Malgré la peur, Dittmar se souvient d’une entraide «incroyable», tel cet homme prenant sans hésiter une femme handicapée sur son dos. «C’était vraiment beau à voir. Si seulement c’était comme ça tout le temps...»
Mais les larmes reviennent lorsqu’il évoque les «vrais héros» de ces quelque 50 minutes de descente. À commencer par des pompiers et secouristes croisés au 31e étage, remontant les étages pour essayer de sauver des vies. «Leur seul regard disait que tout était perdu», dit-il. «Comment peut-on être si courageux? Comment peut-on être si fort?»
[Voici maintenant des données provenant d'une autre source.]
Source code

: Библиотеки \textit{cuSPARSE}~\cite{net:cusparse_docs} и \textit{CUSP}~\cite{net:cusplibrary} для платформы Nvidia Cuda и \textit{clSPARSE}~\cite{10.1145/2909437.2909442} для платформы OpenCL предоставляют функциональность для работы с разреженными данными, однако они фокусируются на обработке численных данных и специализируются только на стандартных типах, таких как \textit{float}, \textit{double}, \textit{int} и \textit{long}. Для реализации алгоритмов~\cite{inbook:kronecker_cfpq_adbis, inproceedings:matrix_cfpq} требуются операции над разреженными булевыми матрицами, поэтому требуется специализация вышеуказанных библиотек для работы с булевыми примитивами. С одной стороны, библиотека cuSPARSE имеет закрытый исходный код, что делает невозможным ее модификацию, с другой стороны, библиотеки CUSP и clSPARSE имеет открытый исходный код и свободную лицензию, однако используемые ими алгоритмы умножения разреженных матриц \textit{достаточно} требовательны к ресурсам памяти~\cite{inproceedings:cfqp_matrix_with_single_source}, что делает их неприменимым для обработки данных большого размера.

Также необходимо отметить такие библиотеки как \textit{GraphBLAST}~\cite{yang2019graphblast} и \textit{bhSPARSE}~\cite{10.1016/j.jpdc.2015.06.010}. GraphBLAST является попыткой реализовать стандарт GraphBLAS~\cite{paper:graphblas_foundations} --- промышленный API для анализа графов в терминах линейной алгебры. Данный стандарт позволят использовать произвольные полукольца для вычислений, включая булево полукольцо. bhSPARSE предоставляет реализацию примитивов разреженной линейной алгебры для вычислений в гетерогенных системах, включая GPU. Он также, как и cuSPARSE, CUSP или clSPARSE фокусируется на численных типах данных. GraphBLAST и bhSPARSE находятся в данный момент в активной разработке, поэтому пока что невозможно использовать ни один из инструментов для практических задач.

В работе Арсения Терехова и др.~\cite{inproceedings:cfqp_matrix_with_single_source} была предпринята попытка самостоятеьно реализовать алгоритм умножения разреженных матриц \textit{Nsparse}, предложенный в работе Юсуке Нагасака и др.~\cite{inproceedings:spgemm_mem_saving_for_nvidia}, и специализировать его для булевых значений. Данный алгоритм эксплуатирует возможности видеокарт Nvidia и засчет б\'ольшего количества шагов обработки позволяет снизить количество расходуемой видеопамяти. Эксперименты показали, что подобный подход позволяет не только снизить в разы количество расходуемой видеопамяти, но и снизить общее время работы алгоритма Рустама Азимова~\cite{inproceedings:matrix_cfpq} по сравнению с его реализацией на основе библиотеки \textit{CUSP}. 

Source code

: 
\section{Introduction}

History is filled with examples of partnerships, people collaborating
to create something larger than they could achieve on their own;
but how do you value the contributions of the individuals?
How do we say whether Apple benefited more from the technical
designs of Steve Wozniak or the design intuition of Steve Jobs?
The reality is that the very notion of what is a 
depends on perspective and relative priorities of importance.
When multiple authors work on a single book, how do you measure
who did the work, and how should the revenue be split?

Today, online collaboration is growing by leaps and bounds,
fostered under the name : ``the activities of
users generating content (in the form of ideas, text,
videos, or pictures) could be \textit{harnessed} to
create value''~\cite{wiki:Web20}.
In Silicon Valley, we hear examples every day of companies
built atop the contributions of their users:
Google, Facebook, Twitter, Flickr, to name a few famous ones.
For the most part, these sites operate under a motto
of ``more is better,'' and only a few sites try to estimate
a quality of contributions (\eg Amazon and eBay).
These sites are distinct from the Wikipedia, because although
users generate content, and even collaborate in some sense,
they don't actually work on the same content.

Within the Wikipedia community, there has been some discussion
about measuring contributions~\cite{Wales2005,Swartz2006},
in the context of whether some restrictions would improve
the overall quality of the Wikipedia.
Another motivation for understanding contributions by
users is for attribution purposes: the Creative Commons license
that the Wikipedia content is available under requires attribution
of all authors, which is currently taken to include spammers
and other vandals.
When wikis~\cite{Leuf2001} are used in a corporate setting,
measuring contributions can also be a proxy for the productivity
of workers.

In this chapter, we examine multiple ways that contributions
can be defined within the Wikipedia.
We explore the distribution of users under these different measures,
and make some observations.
Au 15e étage, un agent de sécurité évacue les gens tout en plaisantant et en chantant «God Bless America», via mégaphone. Il chantait «horriblement» mais voulait «détendre les gens (...) Comme le capitaine du Titanic qui faisait jouer l’orchestre pendant que les gens embarquaient dans des canots de sauvetage».
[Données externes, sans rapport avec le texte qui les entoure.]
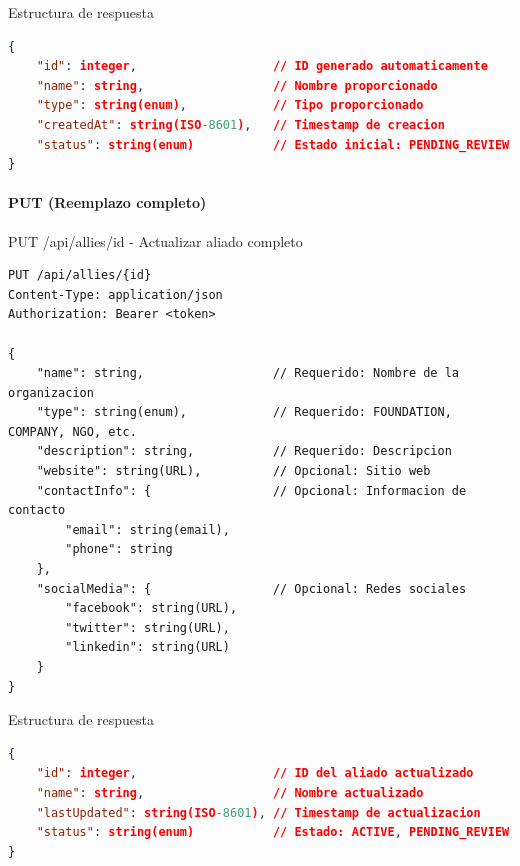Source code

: \documentclass[11pt,a4paper]{article}
\begin{document}
\begin{center}
	\begin{minipage}{\textwidth}
		\begin{codebox}{Estructura de respuesta}
			\begin{lstlisting}[language=json]
{
    "id": integer,                   // ID generado automaticamente
    "name": string,                  // Nombre proporcionado
    "type": string(enum),            // Tipo proporcionado
    "createdAt": string(ISO-8601),   // Timestamp de creacion
    "status": string(enum)           // Estado inicial: PENDING_REVIEW
}
\end{lstlisting}
		\end{codebox}
	\end{minipage}
\end{center}

\paragraph{PUT (Reemplazo completo)}
\begin{center}
	\begin{minipage}{\textwidth}
		\begin{codebox}{PUT /api/allies/{id} - Actualizar aliado completo}
			\begin{lstlisting}[language=HTTP]
PUT /api/allies/{id}
Content-Type: application/json
Authorization: Bearer <token>

{
    "name": string,                  // Requerido: Nombre de la organizacion
    "type": string(enum),            // Requerido: FOUNDATION, COMPANY, NGO, etc.
    "description": string,           // Requerido: Descripcion
    "website": string(URL),          // Opcional: Sitio web
    "contactInfo": {                 // Opcional: Informacion de contacto
        "email": string(email),
        "phone": string
    },
    "socialMedia": {                 // Opcional: Redes sociales
        "facebook": string(URL),
        "twitter": string(URL),
        "linkedin": string(URL)
    }
}
\end{lstlisting}
		\end{codebox}
	\end{minipage}
\end{center}

\begin{center}
	\begin{minipage}{\textwidth}
		\begin{codebox}{Estructura de respuesta}
			\begin{lstlisting}[language=json]
{
    "id": integer,                   // ID del aliado actualizado
    "name": string,                  // Nombre actualizado
    "lastUpdated": string(ISO-8601), // Timestamp de actualizacion
    "status": string(enum)           // Estado: ACTIVE, PENDING_REVIEW, etc.
}
\end{lstlisting}
		\end{codebox}
	\end{minipage}
\end{center}
\end{document}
Dittmar est dehors, à quelques minutes de marche du WTC, lorsque la tour sud s’effondre. Des milliers de personnes poussent un cri d’effroi, qu’aujourd’hui encore il dit entendre «tous les jours».
«Continuer à raconter»
Dittmar a raconté son histoire des centaines de fois, devant des écoliers de tout le pays, sans se lasser. «C’est ma thérapie», dit-il. En partageant sans tabous souvenirs et émotions, il a évité cauchemars, stress post-traumatique et culpabilité du survivant. «J’ai su assez vite que, pour survivre, je devais continuer à raconter.»
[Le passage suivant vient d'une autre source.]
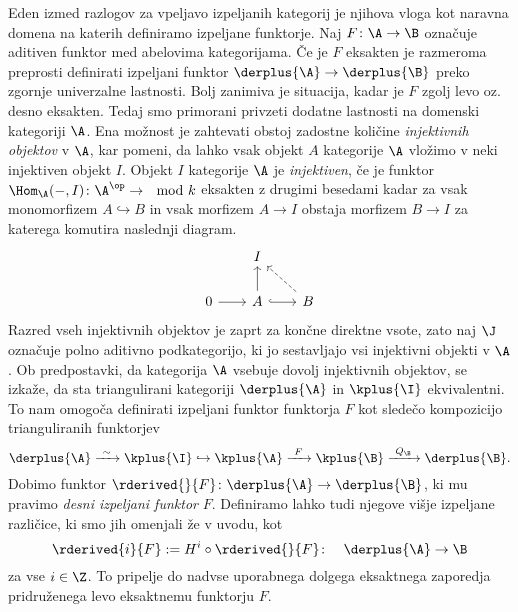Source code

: Eden izmed razlogov za vpeljavo izpeljanih kategorij je njihova vloga kot naravna domena na katerih definiramo izpeljane funktorje. Naj $F \colon \A \to \B$ označuje aditiven funktor med abelovima kategorijama. Če je $F$ eksakten je razmeroma preprosti definirati izpeljani funktor $\derplus{\A} \to \derplus{\B}$ preko zgornje univerzalne lastnosti. Bolj zanimiva je situacija, kadar je $F$ zgolj levo oz. desno eksakten. Tedaj smo 
primorani privzeti dodatne lastnosti na domenski kategoriji $\A$. Ena možnost je zahtevati obstoj zadostne količine \emph{injektivnih objektov} v $\A$, kar pomeni, da lahko vsak objekt $A$ kategorije $\A$ vložimo v neki injektiven objekt $I$. Objekt $I$ kategorije $\A$ je \emph{injektiven}, če je funktor $\Hom_\A(-, I) \colon \A^\op \to \mod{k}$ eksakten \oz z drugimi besedami kadar za vsak monomorfizem $A \hookrightarrow B$ in vsak morfizem $A \to I$ obstaja morfizem $B \to I$ za katerega komutira naslednji diagram.
\[\begin{tikzcd}[column sep = 2em]
        & I \\
        0 & A & B
        \arrow[from=2-1, to=2-2]
        \arrow[from=2-2, to=1-2]
        \arrow[hook, from=2-2, to=2-3]
        \arrow[dashed, from=2-3, to=1-2]
    \end{tikzcd}\]
Razred vseh injektivnih objektov je zaprt za končne direktne vsote, zato naj $\J$ označuje polno aditivno podkategorijo, ki jo sestavljajo vsi injektivni objekti v $\A$. Ob predpostavki, da kategorija $\A$ vsebuje dovolj injektivnih objektov, se izkaže, da sta triangulirani kategoriji $\derplus{\A}$ in $\kplus{\I}$ ekvivalentni. To nam omogoča definirati izpeljani funktor funktorja $F$ kot sledečo kompozicijo trianguliranih funktorjev 
\[
    \derplus{\A} \xrightarrow{ \ \sim \ } \kplus{\I} \hookrightarrow \kplus{\A} \xrightarrow{\ F \ } \kplus{\B} \xrightarrow{\ Q_\B \ } \derplus{\B}.
\]
Dobimo funktor $\rderived{}{F} \colon \derplus{\A} \to \derplus{\B}$, ki mu pravimo \emph{desni izpeljani funktor} $F$. Definiramo lahko tudi njegove višje izpeljane različice, ki smo jih omenjali že v uvodu, kot
\[
    \rderived{i}{F} := H^i \circ \rderived{}{F} \colon \quad \derplus{\A} \to \B
\]
za vse $i \in \Z$. To pripelje do nadvse uporabnega dolgega eksaktnega zaporedja pridruženega levo eksaktnemu funktorju $F$.

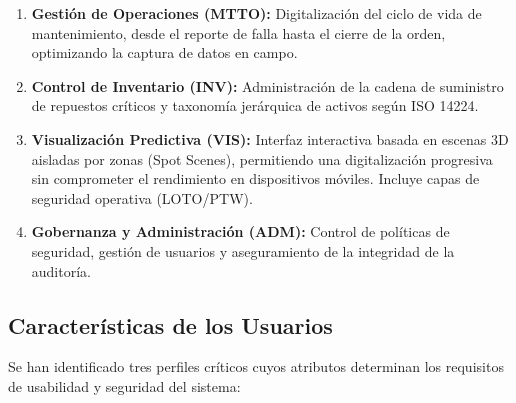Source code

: \begin{enumerate}
    \item \textbf{Gestión de Operaciones (MTTO):} Digitalización del ciclo de vida de mantenimiento, desde el reporte de falla hasta el cierre de la orden, optimizando la captura de datos en campo.
    \item \textbf{Control de Inventario (INV):} Administración de la cadena de suministro de repuestos críticos y taxonomía jerárquica de activos según ISO 14224.
    \item \textbf{Visualización Predictiva (VIS):} Interfaz interactiva basada en escenas 3D aisladas por zonas (Spot Scenes), permitiendo una digitalización progresiva sin comprometer el rendimiento en dispositivos móviles. Incluye capas de seguridad operativa (LOTO/PTW).
    \item \textbf{Gobernanza y Administración (ADM):} Control de políticas de seguridad, gestión de usuarios y aseguramiento de la integridad de la auditoría.
\end{enumerate}
\subsection{Características de los Usuarios}
Se han identificado tres perfiles críticos cuyos atributos determinan los requisitos de usabilidad y seguridad del sistema:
Avec un tatouage «911» au poignet, un pin’s des tours jumelles au col et une pierre de méditation en poche, le 11 septembre l’accompagne partout, «comme une ombre», dit-il. Il a forgé nombre d’amitiés, avec d’autres rescapés comme avec des proches de disparus. La première fois, «vous ne savez pas quoi leur dire. Mais quand vous leur parlez du bref instant où vous avez vu leur proche au 90e étage, vous le faites revivre. (...) Et vous devenez amis, amis pour la vie.»
Toujours assureur, Dittmar est devenu fan des New-Yorkais. «Ils sont étonnamment résilients, ils n’ont peur de rien... J’ai appris à les aimer.» La pandémie l’a confirmé. «C’était devenu une ville fantôme et maintenant, il y a beaucoup de monde dehors. Parce que cette ville a dit: "Nous ne nous laisserons pas abattre".»
Lui, même le coronavirus ne l’a pas abattu. Diabétique, il s’est mis à manger sainement, à marcher cinq kilomètres par jour, perdant 23 kilos. «La pandémie, un peu comme le 11 septembre, m’a transformé... Je me suis dit: je dois faire mieux.»